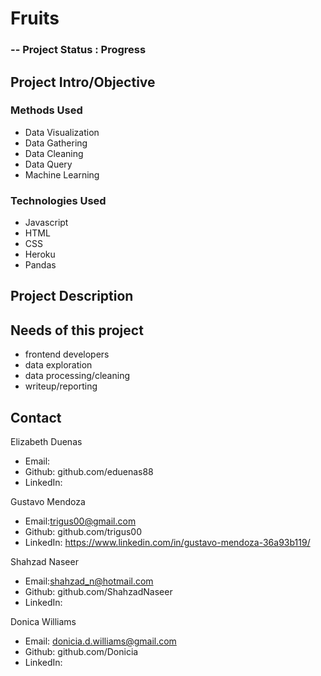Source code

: # Fruits

### -- Project Status : Progress

## Project Intro/Objective 


### Methods Used 
* Data Visualization
* Data Gathering 
* Data Cleaning 
* Data Query 
* Machine Learning 

### Technologies Used 
* Javascript
* HTML 
* CSS
* Heroku 
* Pandas 

## Project Description 



## Needs of this project
- frontend developers
- data exploration
- data processing/cleaning
- writeup/reporting

## Contact
Elizabeth Duenas
* Email:
* Github: github.com/eduenas88
* LinkedIn: 

Gustavo Mendoza 
* Email:trigus00@gmail.com
* Github: github.com/trigus00
* LinkedIn: https://www.linkedin.com/in/gustavo-mendoza-36a93b119/

Shahzad Naseer
* Email:shahzad_n@hotmail.com
* Github: github.com/ShahzadNaseer
* LinkedIn: 

Donica Williams
* Email: donicia.d.williams@gmail.com
* Github: github.com/Donicia
* LinkedIn:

Exercise directions:
Nothing but the lines from the first line of the records above to the line with "## Project Description", inclusive, should be transcribed exactly, and the pictures must be left out.

Output of the task:
Source code

: # Fruits

### -- Project Status : Progress

## Project Intro/Objective 


### Methods Used 
* Data Visualization
* Data Gathering 
* Data Cleaning 
* Data Query 
* Machine Learning 

### Technologies Used 
* Javascript
* HTML 
* CSS
* Heroku 
* Pandas 

## Project Description 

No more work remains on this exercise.